== Directions ==
Each line that includes "baseline" must be copied from the records.

Start of Block

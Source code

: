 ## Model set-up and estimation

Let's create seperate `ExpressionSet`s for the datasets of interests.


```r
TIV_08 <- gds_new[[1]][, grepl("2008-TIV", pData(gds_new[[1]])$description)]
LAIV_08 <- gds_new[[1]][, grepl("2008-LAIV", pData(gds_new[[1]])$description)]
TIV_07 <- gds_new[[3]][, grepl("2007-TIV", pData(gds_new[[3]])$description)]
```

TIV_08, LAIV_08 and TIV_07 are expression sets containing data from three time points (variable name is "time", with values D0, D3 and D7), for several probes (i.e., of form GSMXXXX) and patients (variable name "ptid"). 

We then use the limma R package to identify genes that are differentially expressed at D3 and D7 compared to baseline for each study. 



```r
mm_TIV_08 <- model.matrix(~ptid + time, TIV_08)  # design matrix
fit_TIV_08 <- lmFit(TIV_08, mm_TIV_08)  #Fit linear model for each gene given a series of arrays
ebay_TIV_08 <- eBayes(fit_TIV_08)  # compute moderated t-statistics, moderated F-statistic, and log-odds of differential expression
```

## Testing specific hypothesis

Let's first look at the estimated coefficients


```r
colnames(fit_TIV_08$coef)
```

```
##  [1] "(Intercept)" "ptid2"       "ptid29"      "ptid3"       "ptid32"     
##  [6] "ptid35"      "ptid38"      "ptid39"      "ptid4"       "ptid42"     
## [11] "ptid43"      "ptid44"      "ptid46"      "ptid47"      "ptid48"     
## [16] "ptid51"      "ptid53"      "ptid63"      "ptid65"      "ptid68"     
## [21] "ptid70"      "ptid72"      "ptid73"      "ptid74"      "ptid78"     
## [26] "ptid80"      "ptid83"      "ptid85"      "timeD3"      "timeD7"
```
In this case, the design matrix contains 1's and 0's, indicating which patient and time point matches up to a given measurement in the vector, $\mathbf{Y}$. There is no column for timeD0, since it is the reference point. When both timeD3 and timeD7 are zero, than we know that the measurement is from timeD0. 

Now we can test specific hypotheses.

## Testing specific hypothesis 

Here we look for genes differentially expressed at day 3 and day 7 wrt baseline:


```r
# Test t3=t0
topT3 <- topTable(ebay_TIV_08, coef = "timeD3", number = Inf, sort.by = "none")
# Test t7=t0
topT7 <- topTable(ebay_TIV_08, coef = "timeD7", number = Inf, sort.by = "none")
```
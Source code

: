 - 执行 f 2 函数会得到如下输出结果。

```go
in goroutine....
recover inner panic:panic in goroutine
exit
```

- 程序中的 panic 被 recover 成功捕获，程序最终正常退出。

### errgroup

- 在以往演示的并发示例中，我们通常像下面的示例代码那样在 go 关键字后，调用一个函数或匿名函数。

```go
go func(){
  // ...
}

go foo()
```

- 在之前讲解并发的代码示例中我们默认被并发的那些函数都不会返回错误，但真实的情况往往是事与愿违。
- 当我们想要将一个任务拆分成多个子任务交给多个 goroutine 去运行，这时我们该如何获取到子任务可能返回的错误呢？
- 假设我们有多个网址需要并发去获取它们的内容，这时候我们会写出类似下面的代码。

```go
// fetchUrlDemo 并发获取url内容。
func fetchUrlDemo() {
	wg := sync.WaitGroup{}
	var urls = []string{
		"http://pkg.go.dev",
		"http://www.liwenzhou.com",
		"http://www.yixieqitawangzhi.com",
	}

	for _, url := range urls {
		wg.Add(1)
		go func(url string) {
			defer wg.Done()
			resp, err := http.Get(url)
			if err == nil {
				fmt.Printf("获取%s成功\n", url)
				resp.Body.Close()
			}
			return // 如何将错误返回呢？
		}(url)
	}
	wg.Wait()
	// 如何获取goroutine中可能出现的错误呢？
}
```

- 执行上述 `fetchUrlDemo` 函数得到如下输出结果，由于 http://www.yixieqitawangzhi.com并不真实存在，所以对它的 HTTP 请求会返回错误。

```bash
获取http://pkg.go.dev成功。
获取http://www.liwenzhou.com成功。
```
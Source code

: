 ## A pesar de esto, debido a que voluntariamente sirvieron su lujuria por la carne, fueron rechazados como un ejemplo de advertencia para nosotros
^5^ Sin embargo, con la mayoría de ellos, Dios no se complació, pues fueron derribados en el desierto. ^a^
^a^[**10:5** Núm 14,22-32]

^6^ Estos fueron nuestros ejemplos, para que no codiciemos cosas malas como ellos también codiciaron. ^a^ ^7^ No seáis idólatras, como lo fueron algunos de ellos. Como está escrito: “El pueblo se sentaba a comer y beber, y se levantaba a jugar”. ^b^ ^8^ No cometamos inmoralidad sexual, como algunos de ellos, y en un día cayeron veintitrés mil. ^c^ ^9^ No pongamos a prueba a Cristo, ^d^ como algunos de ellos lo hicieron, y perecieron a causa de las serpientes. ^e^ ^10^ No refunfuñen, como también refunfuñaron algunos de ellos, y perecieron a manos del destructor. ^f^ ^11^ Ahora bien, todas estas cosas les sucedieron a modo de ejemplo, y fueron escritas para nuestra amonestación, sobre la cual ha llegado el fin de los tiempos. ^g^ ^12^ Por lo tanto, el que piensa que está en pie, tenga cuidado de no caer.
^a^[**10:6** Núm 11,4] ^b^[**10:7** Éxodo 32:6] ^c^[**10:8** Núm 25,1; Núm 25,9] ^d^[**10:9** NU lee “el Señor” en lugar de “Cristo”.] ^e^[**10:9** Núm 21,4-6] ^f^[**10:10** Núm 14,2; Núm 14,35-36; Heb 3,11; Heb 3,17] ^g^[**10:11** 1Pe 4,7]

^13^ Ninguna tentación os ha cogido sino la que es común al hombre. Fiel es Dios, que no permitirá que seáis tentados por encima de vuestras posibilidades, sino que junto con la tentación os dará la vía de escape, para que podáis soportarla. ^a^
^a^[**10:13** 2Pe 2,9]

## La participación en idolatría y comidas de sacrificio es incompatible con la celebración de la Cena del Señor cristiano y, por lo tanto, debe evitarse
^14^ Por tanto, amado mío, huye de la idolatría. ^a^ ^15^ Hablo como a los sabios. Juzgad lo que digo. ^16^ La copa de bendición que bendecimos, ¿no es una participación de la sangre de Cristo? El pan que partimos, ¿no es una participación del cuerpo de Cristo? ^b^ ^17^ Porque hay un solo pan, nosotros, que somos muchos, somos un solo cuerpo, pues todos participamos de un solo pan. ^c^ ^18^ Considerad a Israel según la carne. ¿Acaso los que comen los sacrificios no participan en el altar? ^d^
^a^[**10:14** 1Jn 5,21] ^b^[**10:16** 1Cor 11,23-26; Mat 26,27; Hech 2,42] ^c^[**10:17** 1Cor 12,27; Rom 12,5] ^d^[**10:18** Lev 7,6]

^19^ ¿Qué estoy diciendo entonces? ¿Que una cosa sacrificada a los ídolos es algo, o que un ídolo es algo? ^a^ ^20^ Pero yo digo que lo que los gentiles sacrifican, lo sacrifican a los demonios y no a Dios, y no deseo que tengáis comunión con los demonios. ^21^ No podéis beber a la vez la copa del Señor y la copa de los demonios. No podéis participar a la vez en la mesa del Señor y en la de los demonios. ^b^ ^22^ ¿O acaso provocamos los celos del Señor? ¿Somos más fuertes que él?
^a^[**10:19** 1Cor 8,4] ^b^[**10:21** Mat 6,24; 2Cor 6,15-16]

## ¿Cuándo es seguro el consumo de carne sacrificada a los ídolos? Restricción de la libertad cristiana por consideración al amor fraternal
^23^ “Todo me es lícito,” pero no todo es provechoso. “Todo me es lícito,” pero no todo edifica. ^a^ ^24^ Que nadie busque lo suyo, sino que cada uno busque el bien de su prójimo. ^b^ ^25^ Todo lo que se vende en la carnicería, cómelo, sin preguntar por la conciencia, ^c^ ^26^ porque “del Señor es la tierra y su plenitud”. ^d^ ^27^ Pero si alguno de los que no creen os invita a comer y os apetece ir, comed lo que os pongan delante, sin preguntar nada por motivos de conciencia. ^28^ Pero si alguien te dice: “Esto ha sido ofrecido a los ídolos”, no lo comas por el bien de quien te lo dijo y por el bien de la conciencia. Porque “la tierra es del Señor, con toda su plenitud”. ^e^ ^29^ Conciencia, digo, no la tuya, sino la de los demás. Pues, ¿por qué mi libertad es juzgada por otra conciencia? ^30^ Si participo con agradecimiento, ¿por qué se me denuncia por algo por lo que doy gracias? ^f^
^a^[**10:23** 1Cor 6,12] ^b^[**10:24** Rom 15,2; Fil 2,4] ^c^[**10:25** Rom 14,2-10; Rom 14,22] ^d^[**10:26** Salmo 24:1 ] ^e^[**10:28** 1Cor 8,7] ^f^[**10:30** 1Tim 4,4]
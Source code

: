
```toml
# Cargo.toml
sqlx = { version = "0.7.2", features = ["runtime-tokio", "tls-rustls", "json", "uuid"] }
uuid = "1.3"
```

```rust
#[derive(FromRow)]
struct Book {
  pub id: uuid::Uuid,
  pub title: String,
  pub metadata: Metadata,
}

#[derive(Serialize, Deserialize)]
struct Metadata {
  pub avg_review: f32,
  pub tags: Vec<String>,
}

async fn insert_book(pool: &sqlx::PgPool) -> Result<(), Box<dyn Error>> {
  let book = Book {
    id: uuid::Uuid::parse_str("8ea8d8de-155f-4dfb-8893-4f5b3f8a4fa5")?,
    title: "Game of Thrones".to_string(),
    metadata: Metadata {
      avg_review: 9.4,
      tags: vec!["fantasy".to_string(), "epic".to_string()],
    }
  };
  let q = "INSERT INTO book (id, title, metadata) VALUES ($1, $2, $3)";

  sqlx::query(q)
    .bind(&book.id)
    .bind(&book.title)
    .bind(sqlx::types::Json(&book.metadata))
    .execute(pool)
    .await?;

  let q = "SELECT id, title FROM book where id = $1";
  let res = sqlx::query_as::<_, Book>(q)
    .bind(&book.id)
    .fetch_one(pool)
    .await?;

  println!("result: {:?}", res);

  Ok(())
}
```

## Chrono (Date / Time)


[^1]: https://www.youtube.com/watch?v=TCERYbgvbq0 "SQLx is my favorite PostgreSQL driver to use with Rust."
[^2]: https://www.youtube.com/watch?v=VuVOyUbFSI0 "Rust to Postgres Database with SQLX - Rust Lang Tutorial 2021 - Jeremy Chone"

End of Block

== The completed task ==
We then use the limma R package to identify genes that are differentially expressed at D3 and D7 compared to baseline for each study. 
Here we look for genes differentially expressed at day 3 and day 7 wrt baseline:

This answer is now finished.